Search code examples
pythonpandasparquetpyarrow

how to change pyarrow table column precision for multi level index/column DataFrames


I have a pyarrow.Table that's created from a pandasDataFrame

    df = pd.DataFrame({"col1": [1.0, 2.0],  "col2": [2.3, 2.4]})
    df.columns = pd.MultiIndex.from_tuples([('a',100),('b',200)], names=('name', 'number'))
    df.index = pd.MultiIndex.from_tuples([('a',100),('b',200)], names=('name', 'number'))

    table = pa.Table.from_pandas(df)

The original df has thousands of columns and rows, and the values are all float64, and therefore become double when I convert to pyarrow Table

How can I change them all to float32?

I tried the following:

    schema = pa.schema([pa.field("('a',100)", pa.float32()),pa.field("('b',200)", pa.float32()),])
    table = pa.Table.from_pandas(df, schema=schema)
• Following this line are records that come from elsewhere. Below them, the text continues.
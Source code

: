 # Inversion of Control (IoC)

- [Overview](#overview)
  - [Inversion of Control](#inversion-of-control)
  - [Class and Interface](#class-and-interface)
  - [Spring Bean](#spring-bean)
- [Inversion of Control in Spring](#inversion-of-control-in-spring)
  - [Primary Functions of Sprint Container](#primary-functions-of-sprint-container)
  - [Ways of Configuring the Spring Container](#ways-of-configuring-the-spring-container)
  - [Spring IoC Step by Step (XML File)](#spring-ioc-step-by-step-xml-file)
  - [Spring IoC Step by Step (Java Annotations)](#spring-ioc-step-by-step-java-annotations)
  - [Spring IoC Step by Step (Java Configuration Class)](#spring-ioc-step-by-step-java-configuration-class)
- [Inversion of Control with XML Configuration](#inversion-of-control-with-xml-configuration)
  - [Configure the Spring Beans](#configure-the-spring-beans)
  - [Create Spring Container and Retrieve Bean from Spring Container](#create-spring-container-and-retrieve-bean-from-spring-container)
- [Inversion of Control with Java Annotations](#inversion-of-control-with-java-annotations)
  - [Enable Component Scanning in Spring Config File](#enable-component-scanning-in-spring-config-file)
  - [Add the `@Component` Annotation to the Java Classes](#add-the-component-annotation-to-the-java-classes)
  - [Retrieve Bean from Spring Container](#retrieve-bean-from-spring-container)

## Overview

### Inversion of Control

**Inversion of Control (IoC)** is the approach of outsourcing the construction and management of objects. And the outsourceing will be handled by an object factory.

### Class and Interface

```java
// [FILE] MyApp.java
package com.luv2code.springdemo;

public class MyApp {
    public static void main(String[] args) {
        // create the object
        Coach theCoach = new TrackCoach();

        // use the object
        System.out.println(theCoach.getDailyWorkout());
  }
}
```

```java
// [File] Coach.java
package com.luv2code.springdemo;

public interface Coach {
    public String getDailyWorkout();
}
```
but that complains about the schema and the dataframe not matching: KeyError: "name '('a',100)' present in the specified schema is not found in the columns or index"


Solution

  • You can cast the table to the types you need

    table = pa.Table.from_pandas(df)
    table = table.cast(pa.schema([("('a', '100')", pa.float32()), 
                                  ("('b', '200')", pa.float32()), 
                                  ("name", pa.string()), 
                                  ("number", pa.string())]))
    

    I doubt you will find a way to provide a working schema to Table.from_pandas when using a Pandas multikey index. The name of the column in that case is a tuple (('a', 100)) but for Arrow schema column names can only be strings. So you will never be able to create a schema that points to the same column names that the dataframe has.

    That's why casting afterward works, because after you made an Arrow table (and thus all column names became strings) you can finally provide the string equal to the column name to the cast function.